The researchers from Geneva University claim that their findings could lead to better treatments for drug addiction, which they say affects an estimated 9 million people in Europe, according to the report.

The team focused on the part of the brain known to be involved with pleasure and addictive drugs, succeeding in repressing hyperactive cells charged up by cocaine.

Neuroscientist Christian Luscher, who led the study, said it was the first time the mechanism needed to reverse the effects had been identified.

"This is the piece of the puzzle that was not known before -- the mechanism a cell uses to get back to normal," Luscher was quoted by Swissinfo as saying.

According to Luscher, the research could one day make it easier to treat addicts because scientists now know what needs to be done in the brain to modify the effect of drug use.

He hopes the research will spur others to look at drug addiction as a brain disease and target treatment and studies accordingly.

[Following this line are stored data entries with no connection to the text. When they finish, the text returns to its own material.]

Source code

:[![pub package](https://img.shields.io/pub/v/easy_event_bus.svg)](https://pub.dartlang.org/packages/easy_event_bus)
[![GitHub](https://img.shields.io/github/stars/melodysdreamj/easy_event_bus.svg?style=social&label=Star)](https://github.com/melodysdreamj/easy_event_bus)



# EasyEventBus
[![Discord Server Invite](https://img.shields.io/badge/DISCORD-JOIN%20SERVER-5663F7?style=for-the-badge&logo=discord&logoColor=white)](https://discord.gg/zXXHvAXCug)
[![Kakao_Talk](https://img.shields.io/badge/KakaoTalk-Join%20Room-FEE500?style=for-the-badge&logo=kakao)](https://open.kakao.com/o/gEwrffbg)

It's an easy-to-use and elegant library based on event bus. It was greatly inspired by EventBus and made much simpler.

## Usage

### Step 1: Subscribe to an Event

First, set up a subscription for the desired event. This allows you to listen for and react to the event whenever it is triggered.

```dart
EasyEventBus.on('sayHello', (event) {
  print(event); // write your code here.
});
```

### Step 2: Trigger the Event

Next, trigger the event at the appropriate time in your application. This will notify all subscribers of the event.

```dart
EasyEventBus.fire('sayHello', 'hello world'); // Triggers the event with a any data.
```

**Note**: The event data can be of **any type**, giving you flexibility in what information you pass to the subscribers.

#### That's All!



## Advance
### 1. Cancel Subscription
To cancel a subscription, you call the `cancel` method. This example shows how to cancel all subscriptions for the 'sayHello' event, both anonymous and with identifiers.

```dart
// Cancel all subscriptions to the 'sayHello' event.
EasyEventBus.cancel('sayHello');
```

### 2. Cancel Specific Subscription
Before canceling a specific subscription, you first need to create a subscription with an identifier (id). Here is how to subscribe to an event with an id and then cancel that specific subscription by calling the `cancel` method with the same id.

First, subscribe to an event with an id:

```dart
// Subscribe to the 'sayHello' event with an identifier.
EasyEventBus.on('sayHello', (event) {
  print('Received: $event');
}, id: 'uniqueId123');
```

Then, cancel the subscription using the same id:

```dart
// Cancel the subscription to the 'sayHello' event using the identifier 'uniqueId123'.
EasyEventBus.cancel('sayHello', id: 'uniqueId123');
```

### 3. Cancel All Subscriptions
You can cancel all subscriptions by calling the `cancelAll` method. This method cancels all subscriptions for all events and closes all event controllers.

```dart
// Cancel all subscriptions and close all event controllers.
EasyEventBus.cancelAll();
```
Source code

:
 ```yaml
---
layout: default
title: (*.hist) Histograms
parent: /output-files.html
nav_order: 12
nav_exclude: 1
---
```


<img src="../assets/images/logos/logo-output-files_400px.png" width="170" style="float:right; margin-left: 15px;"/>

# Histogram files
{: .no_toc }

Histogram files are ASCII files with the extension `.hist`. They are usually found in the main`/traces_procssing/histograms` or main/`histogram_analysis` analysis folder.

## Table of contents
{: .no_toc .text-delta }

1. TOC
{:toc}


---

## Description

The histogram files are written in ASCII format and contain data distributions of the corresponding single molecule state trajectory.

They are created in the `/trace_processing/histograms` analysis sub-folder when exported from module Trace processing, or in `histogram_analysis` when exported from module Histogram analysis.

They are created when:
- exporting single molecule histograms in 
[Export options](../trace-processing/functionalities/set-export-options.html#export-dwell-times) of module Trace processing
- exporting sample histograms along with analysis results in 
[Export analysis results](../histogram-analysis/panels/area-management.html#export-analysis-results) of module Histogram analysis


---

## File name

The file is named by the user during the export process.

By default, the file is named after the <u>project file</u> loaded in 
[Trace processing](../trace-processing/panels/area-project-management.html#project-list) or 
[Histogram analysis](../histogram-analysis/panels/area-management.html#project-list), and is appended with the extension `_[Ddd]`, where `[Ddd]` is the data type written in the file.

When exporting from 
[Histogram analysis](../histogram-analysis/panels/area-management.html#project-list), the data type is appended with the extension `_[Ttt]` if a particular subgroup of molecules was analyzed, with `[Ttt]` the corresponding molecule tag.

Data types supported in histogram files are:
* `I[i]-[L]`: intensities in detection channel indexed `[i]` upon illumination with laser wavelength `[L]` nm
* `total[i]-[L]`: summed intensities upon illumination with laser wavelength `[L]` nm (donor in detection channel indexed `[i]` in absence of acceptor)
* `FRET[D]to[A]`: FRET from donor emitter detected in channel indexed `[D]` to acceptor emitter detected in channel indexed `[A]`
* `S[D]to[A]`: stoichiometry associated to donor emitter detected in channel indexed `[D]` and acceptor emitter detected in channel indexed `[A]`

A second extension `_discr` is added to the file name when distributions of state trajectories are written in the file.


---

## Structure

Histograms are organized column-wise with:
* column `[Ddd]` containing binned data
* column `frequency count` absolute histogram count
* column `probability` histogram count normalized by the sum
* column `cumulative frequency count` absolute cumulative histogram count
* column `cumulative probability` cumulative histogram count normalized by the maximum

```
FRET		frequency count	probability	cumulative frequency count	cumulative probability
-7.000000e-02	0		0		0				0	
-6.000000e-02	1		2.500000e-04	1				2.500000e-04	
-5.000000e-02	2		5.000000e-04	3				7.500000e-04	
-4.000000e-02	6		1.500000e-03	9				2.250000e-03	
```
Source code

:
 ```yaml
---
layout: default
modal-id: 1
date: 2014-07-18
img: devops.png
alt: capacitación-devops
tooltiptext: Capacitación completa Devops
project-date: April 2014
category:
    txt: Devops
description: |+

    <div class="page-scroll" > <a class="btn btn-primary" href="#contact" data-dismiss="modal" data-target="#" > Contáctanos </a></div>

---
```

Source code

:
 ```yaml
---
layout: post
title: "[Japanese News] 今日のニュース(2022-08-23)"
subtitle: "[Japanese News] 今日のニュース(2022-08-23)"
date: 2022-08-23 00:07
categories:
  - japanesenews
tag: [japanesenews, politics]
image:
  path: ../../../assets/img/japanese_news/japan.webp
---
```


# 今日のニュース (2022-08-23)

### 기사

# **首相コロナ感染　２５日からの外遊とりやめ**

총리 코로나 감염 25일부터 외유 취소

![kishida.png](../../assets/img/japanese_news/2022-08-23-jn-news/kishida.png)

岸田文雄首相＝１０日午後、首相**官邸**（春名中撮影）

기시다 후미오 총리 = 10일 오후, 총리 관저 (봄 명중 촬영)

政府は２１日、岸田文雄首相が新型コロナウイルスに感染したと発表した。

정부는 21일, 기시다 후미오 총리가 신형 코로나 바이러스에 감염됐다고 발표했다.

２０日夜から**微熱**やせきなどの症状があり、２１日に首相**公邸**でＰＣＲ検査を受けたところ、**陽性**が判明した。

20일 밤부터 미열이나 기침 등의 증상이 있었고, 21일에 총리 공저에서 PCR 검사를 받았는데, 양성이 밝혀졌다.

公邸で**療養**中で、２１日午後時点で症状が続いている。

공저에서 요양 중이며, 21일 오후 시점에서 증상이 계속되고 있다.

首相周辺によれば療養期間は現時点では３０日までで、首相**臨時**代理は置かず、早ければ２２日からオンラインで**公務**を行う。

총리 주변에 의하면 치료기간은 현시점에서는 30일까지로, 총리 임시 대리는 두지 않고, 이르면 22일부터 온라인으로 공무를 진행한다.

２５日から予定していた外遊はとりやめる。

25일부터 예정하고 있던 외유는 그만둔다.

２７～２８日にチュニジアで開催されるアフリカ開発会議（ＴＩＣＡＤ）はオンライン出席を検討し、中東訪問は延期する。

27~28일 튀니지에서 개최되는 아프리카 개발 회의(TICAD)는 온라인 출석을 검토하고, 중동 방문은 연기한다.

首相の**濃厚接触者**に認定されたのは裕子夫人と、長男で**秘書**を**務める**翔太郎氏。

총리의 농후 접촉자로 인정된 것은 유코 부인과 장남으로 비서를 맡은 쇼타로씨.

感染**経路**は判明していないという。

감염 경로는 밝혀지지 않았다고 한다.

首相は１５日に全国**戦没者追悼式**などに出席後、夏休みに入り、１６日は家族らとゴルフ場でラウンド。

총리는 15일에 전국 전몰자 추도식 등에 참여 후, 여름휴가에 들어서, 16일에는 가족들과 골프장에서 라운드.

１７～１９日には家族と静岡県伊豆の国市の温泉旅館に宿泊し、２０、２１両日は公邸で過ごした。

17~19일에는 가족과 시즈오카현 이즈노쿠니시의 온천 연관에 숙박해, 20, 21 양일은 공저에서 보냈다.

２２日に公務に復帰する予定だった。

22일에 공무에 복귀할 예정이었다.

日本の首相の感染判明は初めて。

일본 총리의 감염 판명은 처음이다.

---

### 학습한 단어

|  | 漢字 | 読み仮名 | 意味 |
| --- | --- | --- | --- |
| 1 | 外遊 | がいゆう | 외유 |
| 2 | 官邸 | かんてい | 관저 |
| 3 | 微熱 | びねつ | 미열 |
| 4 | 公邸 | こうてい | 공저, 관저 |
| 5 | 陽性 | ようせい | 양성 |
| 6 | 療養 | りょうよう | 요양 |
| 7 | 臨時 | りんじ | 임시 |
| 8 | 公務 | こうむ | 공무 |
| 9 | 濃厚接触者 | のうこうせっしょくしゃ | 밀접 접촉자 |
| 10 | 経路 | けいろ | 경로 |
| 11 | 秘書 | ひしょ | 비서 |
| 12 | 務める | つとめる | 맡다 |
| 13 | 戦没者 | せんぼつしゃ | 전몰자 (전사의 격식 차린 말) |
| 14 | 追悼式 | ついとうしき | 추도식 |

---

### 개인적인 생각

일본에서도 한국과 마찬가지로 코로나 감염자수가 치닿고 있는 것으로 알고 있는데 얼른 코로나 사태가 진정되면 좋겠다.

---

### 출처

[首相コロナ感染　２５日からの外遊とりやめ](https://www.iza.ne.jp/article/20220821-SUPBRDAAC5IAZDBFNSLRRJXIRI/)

The study, published in the journal Science, builds on Luscher's earlier research that identified the part of the brain where cells become excited after cocaine use. The goal this time was to figure a way of reversing the impact of cocaine on receptors in the brain.

Luscher and his team at Geneva University's department of basic neurosciences targeted the receptors that go into overdrive after cocaine use. They found that in order to correct the imbalance brought on by cocaine they needed to replace the affected receptors with new ones.

To do this, they administered a short burst of stimulation to another set of receptors to repress the hyper-charged cells.

"We have reversed the effect of cocaine and we show how the machinery in the cells has to be engaged in order to be reversed," he said.